The North Carolina
Mitchell was formed in 1861 from Yancey, Watauga, Caldwell, Burke, and McDowell counties. It was named in honor of Dr. Elisha Mitchell, a professor at the University of North Carolina. While on an exploring expedition of Mt. Mitchell, the highest peak east of the Mississippi River, Dr. Mitchell fell and was killed. He was buried on the top of this lofty mountain.
It is in the western section of the state and is bounded by the state of Tennessee and Avery, McDowell, and Yancey counties. The present land area is 221.43 square miles and the 2000 population was 15,687.
The first court was ordered to be held at Eben Child's. Commissioners were named to acquire the land, establish a town by the name of Calhoun, and erect a courthouse in Calhoun. They maintained it was inconvenient to three-fourths of the citizens. They said the matter should, therefore, be referred to the Assembly. In 1862, an act was passed authorizing the people to decide by ballot for Calhoun, or for Davis as the county seat. In 1863, an act was passed which stipulated that the county seat should be located at the geographical center of the county by actual survey and measurements.
In 1863, the justices met and unanimously agreed that Norman's Hill should be selected as the county seat. From 1861-1866, commissioners were appointed to acquire the land and lay out a town. At the regular September term, 1866, held at Davis, the commissioners reported that they had acquired twenty-nine acres of land and sold the lots. In 1868, the county seat was changed from Davis to Bakersville. Bakersville was incorporated in 1870 and is the county seat.
The county is well-known for its scenery. It is home to Roan Mountain, which has the largest naturally-occuring rhododendron gardens in the world. Bakersville pays homage to the blooming of those gardens each June during the North Carolina Rhododendron Festival, which is held at Bowman Middle School. The Blue Ridge Parkway skirts the southern sections of the county, with many places to stop off and admire the beautiful scenery of the area.

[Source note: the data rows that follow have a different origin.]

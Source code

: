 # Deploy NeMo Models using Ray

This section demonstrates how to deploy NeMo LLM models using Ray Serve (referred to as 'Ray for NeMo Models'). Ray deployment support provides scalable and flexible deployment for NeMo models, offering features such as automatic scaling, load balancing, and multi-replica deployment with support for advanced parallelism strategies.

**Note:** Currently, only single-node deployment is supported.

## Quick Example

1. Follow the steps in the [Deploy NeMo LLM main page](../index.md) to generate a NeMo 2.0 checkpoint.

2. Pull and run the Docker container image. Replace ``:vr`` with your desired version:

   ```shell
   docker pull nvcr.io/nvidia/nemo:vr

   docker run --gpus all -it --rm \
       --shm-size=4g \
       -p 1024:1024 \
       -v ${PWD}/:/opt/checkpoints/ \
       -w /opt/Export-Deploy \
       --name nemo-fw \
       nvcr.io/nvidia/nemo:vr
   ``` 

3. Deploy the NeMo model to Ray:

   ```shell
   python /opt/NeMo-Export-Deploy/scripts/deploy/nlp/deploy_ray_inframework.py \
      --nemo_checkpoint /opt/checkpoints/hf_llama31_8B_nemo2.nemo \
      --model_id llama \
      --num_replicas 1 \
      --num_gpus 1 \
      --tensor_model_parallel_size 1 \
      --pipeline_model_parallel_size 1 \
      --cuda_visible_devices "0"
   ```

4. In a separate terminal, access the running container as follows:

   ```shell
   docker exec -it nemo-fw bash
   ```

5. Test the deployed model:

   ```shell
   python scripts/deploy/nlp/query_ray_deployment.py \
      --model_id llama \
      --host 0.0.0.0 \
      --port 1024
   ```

Mitchell County is bounded by the highest peak east of the Mississippi River, Mount Mitchell, which is located in neighboring Yancey County and by one of the oldest mountains in the world, Grandfather Mountain, located in adjoining Avery County. The North Toe River flows through the county and joins with the South Toe at Toecane to form the Nolichucky River, one of the best whitewater rafting rivers in the eastern U.S.
Mitchell County is also known for its rich trove of gems and minerals. The world-famous North Carolina Mineral and Gem Festival, one of the oldest festivals of its kind, makes Spruce Pine and Mitchell County its home each August. Rockhounds from around the world descend on the region to explore the vast treasures stored underground.
As of the census of 2000, there were 15,687 people, 6,551 households, and 4,736 families residing in the county. The population density was 71 people per square mile (27/km²). There were 7,919 housing units at an average density of 36 per square mile (14/km²). The racial makeup of the county was 97.87% White, 0.22% Black or African American, 0.45% Native American, 0.20% Asian, 0.66% from other races, and 0.60% from two or more races. 1.98% of the population were Hispanic or Latino of any race.
There were 6,551 households out of which 27.40% had children under the age of 18 living with them, 60.90% were married couples living together, 8.10% had a female householder with no husband present, and 27.70% were non-families. 25.20% of all households were made up of individuals and 12.00% had someone living alone who was 65 years of age or older. The average household size was 2.37 and the average family size was 2.82.
In the county the population was spread out with 21.20% under the age of 18, 6.80% from 18 to 24, 26.40% from 25 to 44, 27.10% from 45 to 64, and 18.60% who were 65 years of age or older. The median age was 42 years. For every 100 females there were 95.60 males. For every 100 females age 18 and over, there were 92.30 males.
The median income for a household in the county was $30,508, and the median income for a family was $36,367. Males had a median income of $26,550 versus $20,905 for females. The per capita income for the county was $15,933. About 10.70% of families and 13.80% of the population were below the poverty line, including 17.20% of those under age 18 and 16.40% of those age 65 or over.